Student burnout is a focus of attention in contemporary education, especially against the backdrop of the popularization of generative AI tools. This project aims to identify burnout risk levels based on student behavior data and learning patterns. Unlike proof-of-concept or competition models, it is a complete production-grade solution covering the entire engineering practice from data preprocessing to model deployment.

## Technical Architecture and Core Challenges

The project uses LightGBM as the core algorithm. Facing the bottleneck of approximately 48% validation set accuracy with the standard multi-classification architecture, it breaks the limitation by converting the classification problem into a regression problem via ordinal mapping. To address the overfitting phenomenon (100% accuracy on training data), the LightGBM sequential gradient boosting architecture is introduced, reducing the training accuracy to 55% to maintain generalization ability.

## Feature Engineering and Data Preprocessing

The project designs a layered preprocessing framework: ordinal variables (e.g., academic year, skill level) use ordinal mapping to preserve order; other features implement custom Scikit-Learn estimators, including dynamic interaction feature calculation (e.g., GPA change over time) and outlier clipping layers; through Recursive Feature Elimination (RFE), features are compressed to 7 high-impact features, improving interpretability and inference speed.

## Threshold Optimization Strategy and Model Performance Analysis

After converting classification to regression, stable decision thresholds are determined via grid search: low→medium is 0.643, medium→high is 1.271, which improves the recall rate of high-risk groups (meeting educational intervention needs). The final model achieves an overall test set accuracy of 50.74%, medium-risk recall rate of 67%, high-risk precision rate of 65%, and macro-average F1 score of 0.50, showing robust performance in high-noise three-classification tasks.

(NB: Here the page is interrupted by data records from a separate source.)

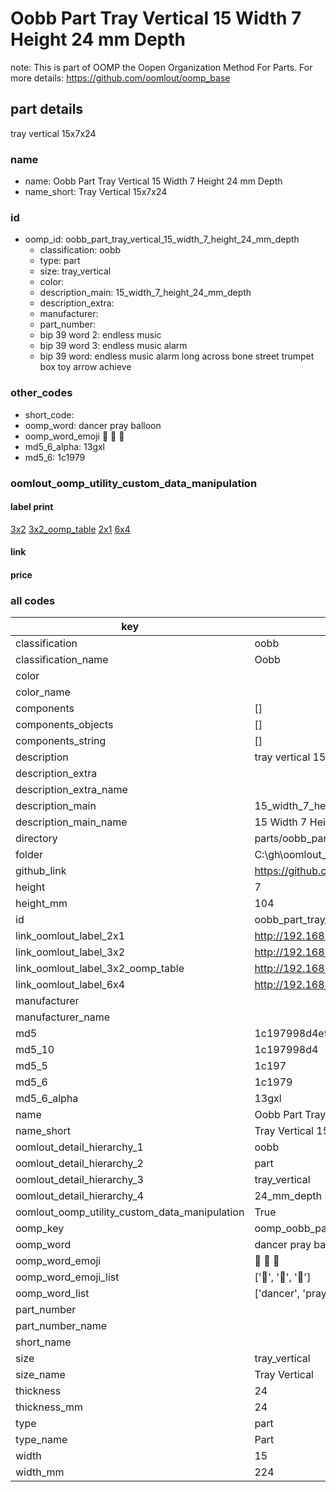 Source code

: # Oobb Part Tray Vertical 15 Width 7 Height 24 mm Depth  

note: This is part of OOMP the Oopen Organization Method For Parts. For more details: https://github.com/oomlout/oomp_base

##  part details
  



tray vertical 15x7x24



### name
* name: Oobb Part Tray Vertical 15 Width 7 Height 24 mm Depth
* name_short: Tray Vertical 15x7x24 
### id
* oomp_id: oobb_part_tray_vertical_15_width_7_height_24_mm_depth
  * classification: oobb
  * type: part
  * size: tray_vertical
  * color: 
  * description_main: 15_width_7_height_24_mm_depth
  * description_extra: 
  * manufacturer: 
  * part_number: 
  * bip 39 word 2: endless music
  * bip 39 word 3: endless music alarm
  * bip 39 word: endless music alarm long across bone street trumpet box toy arrow achieve

### other_codes
* short_code: 
* oomp_word: dancer pray balloon
* oomp_word_emoji :dancer: :pray: :balloon:
* md5_6_alpha: 13gxl
* md5_6: 1c1979






### oomlout_oomp_utility_custom_data_manipulation
#### label print
[3x2](http://192.168.1.245:1112/?label=oomp%2013gxl)
[3x2_oomp_table](http://192.168.1.108:1112/?label=oomp%2013gxl)
[2x1](http://192.168.1.242:1112/?label=oomp%2013gxl)
[6x4](http://192.168.1.55:1112/?label=oomp%2013gxl)    

#### link

                              

#### price







### all codes 
| key | value |  
| --- | --- |  
| classification | oobb |  
| classification_name | Oobb |  
| color |  |  
| color_name |  |  
| components | [] |  
| components_objects | [] |  
| components_string | [] |  
| description | tray vertical 15x7x24 |  
| description_extra |  |  
| description_extra_name |  |  
| description_main | 15_width_7_height_24_mm_depth |  
| description_main_name | 15 Width 7 Height 24 mm Depth |  
| directory | parts/oobb_part_tray_vertical_15_width_7_height_24_mm_depth |  
| folder | C:\gh\oomlout_oobb_version_4_generated_parts\parts\oobb_part_tray_vertical_15_width_7_height_24_mm_depth |  
| github_link | https://github.com/oomlout/oomlout_oomp_part_src/tree/main/parts/oobb_part_tray_vertical_15_width_7_height_24_mm_depth |  
| height | 7 |  
| height_mm | 104 |  
| id | oobb_part_tray_vertical_15_width_7_height_24_mm_depth |  
| link_oomlout_label_2x1 | http://192.168.1.242:1112/?label=oomp%2013gxl |  
| link_oomlout_label_3x2 | http://192.168.1.245:1112/?label=oomp%2013gxl |  
| link_oomlout_label_3x2_oomp_table | http://192.168.1.108:1112/?label=oomp%2013gxl |  
| link_oomlout_label_6x4 | http://192.168.1.55:1112/?label=oomp%2013gxl |  
| manufacturer |  |  
| manufacturer_name |  |  
| md5 | 1c197998d4e99adc6501283c0ba47a4d |  
| md5_10 | 1c197998d4 |  
| md5_5 | 1c197 |  
| md5_6 | 1c1979 |  
| md5_6_alpha | 13gxl |  
| name | Oobb Part Tray Vertical 15 Width 7 Height 24 mm Depth |  
| name_short | Tray Vertical 15x7x24  |  
| oomlout_detail_hierarchy_1 | oobb |  
| oomlout_detail_hierarchy_2 | part |  
| oomlout_detail_hierarchy_3 | tray_vertical |  
| oomlout_detail_hierarchy_4 | 24_mm_depth |  
| oomlout_oomp_utility_custom_data_manipulation | True |  
| oomp_key | oomp_oobb_part_tray_vertical_15_width_7_height_24_mm_depth |  
| oomp_word | dancer pray balloon |  
| oomp_word_emoji | :dancer: :pray: :balloon: |  
| oomp_word_emoji_list | [':dancer:', ':pray:', ':balloon:'] |  
| oomp_word_list | ['dancer', 'pray', 'balloon'] |  
| part_number |  |  
| part_number_name |  |  
| short_name |  |  
| size | tray_vertical |  
| size_name | Tray Vertical |  
| thickness | 24 |  
| thickness_mm | 24 |  
| type | part |  
| type_name | Part |  
| width | 15 |  
| width_mm | 224 |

## FastAPI Microservice Deployment and Engineering Practice Insights

The project implements a complete FastAPI backend that can load preprocessing pipeline states, handle out-of-vocabulary data anomalies, and perform sub-second real-time inference. The containerized architecture facilitates integration into student management systems. Engineering insights include: problem refactoring (classification to regression), feature engineering prioritized over complex models, production systems needing to focus on reusable pipelines, anomaly handling, and clear API design.

## Social Value and Future Outlook

The project provides an early warning system for educators, helping to allocate counseling resources rationally and improve student well-being. In the future, it is necessary to balance technical capabilities and privacy protection to ensure the tool serves student growth rather than monitoring. With the improvement of educational data and the popularization of ML, similar application scenarios will increase.